Scott Horton is absolutely right about this:
NATO should be honest about Islam Karimov’s Uzbekistan—indeed, honesty presents cost-cutting opportunities… Islam Karimov won’t live forever—it would be surprising if he were still alive a decade from now, or if his family continued to cling to power. NATO’s operations in Uzbekistan will inevitably benefit him and the family—this is an unavoidable truth—but in the future it will be important to be able to demonstrate that the relationship built with Tashkent was based on respect not for the kleptocrats who presently rule there, but for the Uzbek people. And in this way, NATO will be true to itself and to the values it espouses.

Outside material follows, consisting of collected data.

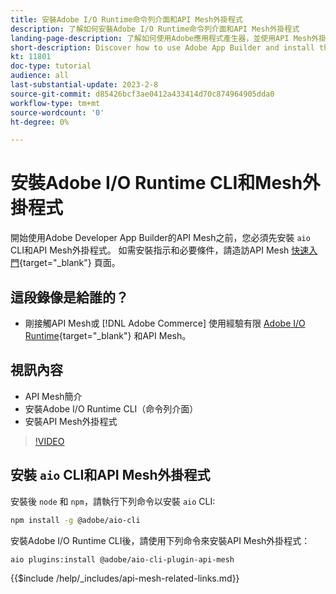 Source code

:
 ```yaml
---
title: 安裝Adobe I/O Runtime命令列介面和API Mesh外掛程式
description: 了解如何安裝Adobe I/O Runtime命令列介面和API Mesh外掛程式
landing-page-description: 了解如何使用Adobe應用程式產生器，並使用API Mesh外掛程式安裝Adobe I/O Runtime。
short-description: Discover how to use Adobe App Builder and install the Adobe I/O Runtime with API Mesh plugin.
kt: 11801
doc-type: tutorial
audience: all
last-substantial-update: 2023-2-8
source-git-commit: d85426bcf3ae0412a433414d70c874964905dda0
workflow-type: tm+mt
source-wordcount: '0'
ht-degree: 0%

---
```



# 安裝Adobe I/O Runtime CLI和Mesh外掛程式

開始使用Adobe Developer App Builder的API Mesh之前，您必須先安裝 `aio` CLI和API Mesh外掛程式。
如需安裝指示和必要條件，請造訪API Mesh [快速入門](https://developer.adobe.com/graphql-mesh-gateway/gateway/getting-started/){target="_blank"} 頁面。

## 這段錄像是給誰的？

* 剛接觸API Mesh或 [!DNL Adobe Commerce] 使用經驗有限 [Adobe I/O Runtime](https://developer.adobe.com/runtime/docs/guides/overview/){target="_blank"} 和API Mesh。

## 視訊內容

* API Mesh簡介
* 安裝Adobe I/O Runtime CLI（命令列介面）
* 安裝API Mesh外掛程式

>[!VIDEO](https://video.tv.adobe.com/v/3414122?quality=12&learn=on)

## 安裝 `aio` CLI和API Mesh外掛程式

安裝後 `node` 和 `npm`，請執行下列命令以安裝 `aio` CLI:

```bash
npm install -g @adobe/aio-cli
```

安裝Adobe I/O Runtime CLI後，請使用下列命令來安裝API Mesh外掛程式：

```bash
aio plugins:install @adobe/aio-cli-plugin-api-mesh
```

{{$include /help/_includes/api-mesh-related-links.md}}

Unfortunately, he’s VERY VERY VERY WRONG about this:
NATO’s drone war, which is effectively an aggressive targeted-killings operation, has also prioritized IMU personnel on Afghan soil and in Waziristan and other parts of Pakistan. It’s likely that these strikes involve considerable dialogue between U.S. drone operators, the CIA and JSOC, and Uzbek intelligence, concerning targeting, strike assessments, and impact. In sum, the U.S. and NATO are fighting Islam Karimov’s war for him, at no expense to him, while wielding weaponry far more sophisticated and lethal than anything that Uzbekistan commands.

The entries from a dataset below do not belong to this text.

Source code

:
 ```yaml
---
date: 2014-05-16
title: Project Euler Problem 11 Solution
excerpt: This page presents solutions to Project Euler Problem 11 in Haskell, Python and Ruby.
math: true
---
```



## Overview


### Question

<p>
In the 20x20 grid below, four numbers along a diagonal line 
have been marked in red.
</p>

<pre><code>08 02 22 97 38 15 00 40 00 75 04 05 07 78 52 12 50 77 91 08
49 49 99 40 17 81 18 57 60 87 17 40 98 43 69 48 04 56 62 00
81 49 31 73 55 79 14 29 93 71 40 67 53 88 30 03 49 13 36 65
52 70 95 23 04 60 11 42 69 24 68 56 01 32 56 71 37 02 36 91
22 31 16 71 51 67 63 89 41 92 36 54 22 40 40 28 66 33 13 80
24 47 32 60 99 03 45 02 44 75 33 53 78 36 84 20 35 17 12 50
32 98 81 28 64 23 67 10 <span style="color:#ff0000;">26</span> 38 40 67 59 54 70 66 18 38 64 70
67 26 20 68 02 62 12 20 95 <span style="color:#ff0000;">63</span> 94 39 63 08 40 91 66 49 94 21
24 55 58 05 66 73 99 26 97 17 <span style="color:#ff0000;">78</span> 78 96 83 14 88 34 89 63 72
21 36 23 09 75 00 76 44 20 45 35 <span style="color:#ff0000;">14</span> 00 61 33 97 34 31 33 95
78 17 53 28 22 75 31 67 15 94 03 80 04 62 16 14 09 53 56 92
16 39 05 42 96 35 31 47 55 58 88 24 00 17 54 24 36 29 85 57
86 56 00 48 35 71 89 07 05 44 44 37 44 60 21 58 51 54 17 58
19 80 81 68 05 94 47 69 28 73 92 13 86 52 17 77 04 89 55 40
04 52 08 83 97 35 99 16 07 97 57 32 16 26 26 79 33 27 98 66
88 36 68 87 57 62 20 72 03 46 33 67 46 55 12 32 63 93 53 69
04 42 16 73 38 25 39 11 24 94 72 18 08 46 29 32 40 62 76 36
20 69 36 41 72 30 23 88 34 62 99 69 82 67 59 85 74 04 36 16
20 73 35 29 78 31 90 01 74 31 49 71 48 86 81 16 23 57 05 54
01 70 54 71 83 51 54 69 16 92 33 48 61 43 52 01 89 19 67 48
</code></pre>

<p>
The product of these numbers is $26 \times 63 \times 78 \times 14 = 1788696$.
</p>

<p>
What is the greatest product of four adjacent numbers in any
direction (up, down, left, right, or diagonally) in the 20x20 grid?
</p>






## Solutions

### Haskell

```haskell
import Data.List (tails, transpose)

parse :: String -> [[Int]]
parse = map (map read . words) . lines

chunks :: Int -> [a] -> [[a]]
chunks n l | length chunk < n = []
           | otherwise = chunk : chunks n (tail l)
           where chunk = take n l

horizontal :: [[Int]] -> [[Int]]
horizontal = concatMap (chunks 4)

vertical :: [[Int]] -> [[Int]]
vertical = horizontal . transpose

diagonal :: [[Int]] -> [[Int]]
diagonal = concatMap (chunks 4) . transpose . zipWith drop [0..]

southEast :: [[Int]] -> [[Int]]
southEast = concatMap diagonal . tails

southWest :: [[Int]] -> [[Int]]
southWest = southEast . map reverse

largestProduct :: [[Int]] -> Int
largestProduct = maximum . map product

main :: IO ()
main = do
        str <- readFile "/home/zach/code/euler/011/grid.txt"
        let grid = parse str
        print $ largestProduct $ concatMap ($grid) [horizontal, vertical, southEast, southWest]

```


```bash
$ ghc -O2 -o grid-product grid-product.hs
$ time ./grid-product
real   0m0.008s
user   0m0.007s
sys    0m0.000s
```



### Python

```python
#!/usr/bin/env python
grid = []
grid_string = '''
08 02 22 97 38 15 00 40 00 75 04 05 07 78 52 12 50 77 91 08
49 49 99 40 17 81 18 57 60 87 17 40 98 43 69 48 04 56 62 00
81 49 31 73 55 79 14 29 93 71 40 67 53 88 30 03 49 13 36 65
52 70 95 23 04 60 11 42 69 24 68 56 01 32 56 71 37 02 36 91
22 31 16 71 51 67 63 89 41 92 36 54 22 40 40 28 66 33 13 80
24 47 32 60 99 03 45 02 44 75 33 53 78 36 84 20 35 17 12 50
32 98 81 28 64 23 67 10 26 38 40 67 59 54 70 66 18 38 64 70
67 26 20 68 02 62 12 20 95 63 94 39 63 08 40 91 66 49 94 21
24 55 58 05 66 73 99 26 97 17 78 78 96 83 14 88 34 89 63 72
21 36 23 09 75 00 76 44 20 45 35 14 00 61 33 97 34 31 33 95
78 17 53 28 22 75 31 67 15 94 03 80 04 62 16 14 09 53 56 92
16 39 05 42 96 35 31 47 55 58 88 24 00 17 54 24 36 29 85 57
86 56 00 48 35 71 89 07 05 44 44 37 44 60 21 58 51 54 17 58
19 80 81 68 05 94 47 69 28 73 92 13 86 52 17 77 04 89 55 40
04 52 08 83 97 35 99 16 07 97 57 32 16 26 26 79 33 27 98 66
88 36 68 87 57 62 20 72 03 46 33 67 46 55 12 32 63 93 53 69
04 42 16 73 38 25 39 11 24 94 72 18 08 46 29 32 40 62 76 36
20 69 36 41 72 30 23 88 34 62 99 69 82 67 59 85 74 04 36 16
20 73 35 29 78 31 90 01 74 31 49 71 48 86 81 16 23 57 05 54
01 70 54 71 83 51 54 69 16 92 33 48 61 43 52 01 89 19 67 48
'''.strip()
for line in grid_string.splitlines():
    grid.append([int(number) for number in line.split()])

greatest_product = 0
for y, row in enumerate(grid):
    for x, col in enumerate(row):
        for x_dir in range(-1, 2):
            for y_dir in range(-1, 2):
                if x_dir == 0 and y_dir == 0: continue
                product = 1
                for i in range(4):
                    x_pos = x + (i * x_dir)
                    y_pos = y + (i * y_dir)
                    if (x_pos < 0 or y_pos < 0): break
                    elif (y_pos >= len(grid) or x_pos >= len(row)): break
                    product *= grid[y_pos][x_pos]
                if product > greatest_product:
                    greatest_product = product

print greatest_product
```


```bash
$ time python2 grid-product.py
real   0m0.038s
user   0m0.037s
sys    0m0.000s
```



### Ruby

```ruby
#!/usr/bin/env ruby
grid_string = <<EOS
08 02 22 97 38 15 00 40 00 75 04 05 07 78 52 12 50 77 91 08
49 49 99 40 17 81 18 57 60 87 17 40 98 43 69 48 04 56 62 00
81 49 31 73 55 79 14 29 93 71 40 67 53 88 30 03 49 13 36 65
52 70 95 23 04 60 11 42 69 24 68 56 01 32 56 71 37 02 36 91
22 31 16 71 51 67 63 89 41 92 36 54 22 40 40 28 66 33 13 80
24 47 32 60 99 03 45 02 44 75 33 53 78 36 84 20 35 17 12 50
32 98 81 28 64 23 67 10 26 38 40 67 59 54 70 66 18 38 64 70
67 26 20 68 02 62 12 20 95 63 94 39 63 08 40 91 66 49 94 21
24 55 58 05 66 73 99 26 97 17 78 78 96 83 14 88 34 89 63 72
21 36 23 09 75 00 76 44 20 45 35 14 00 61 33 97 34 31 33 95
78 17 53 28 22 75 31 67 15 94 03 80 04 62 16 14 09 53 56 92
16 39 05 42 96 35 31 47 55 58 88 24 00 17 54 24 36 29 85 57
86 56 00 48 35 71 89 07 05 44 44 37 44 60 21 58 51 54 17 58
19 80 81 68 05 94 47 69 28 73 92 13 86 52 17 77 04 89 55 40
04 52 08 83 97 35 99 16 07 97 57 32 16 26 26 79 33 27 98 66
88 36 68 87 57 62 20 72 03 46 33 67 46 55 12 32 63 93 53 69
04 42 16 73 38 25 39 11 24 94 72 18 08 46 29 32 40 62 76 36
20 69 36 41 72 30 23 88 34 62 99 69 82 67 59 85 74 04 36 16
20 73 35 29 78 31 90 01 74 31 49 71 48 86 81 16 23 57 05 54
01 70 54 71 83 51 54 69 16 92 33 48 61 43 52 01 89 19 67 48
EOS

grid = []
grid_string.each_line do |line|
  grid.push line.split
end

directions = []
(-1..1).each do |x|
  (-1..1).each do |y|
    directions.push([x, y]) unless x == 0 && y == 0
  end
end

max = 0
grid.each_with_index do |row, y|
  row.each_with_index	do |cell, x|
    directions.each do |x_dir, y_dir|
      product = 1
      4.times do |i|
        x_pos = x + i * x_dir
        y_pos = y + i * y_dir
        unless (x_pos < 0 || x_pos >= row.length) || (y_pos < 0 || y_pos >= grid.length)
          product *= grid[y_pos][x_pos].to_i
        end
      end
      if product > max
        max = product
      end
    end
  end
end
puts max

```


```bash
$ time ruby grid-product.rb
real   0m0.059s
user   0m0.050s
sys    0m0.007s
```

If you are even vaguely familiar with the drone campaign in Northwest Pakistan, this will leap out at you as so bizarrely wrong that it’s either the result of worrying ignorance or active deception on Horton’s part. A bullet list:
- NATO is not operating drones in Pakistan or in Afghanistan. They are primarily operated by the United States Air Force in Afghanistan and the CIA in Pakistan.
- The primary target is the insurgency in Afghanistan and al Qaeda first, and the Pakistani Taliban second in Pakistan. In neither country is the IMU a primary target, nor is the IMU “prioritized” especially in Pakistan where it is a marginal, tiny force.
- The CIA and JSOC do not receive or coordinate on targeting data with the Uzbek security services — Horton initially presents this as speculation but then treats it as factual. It is not. The CIA has its own assets and gathers its own intelligence in Pakistan. JSOC does not operate drones in Pakistan, and in Afghanistan has its own sources & collection. Neither has a need for the SNB.
- The SNB has not provided the U.S. with intelligence since about 2002 or so. It might be a year or two later but pretending like a thing that happened 8 years ago is directly relevant to new policies today is pretty damned silly.
- So the U.S. is fighting its own war. Nor Karimov’s. If the U.S. were “fighting Karimov’s war for him,” it would be targetting the activists, rights reporters, and journalists the regime treats as its primary threat. Not the IMU. So Horton is wrong on that anyway.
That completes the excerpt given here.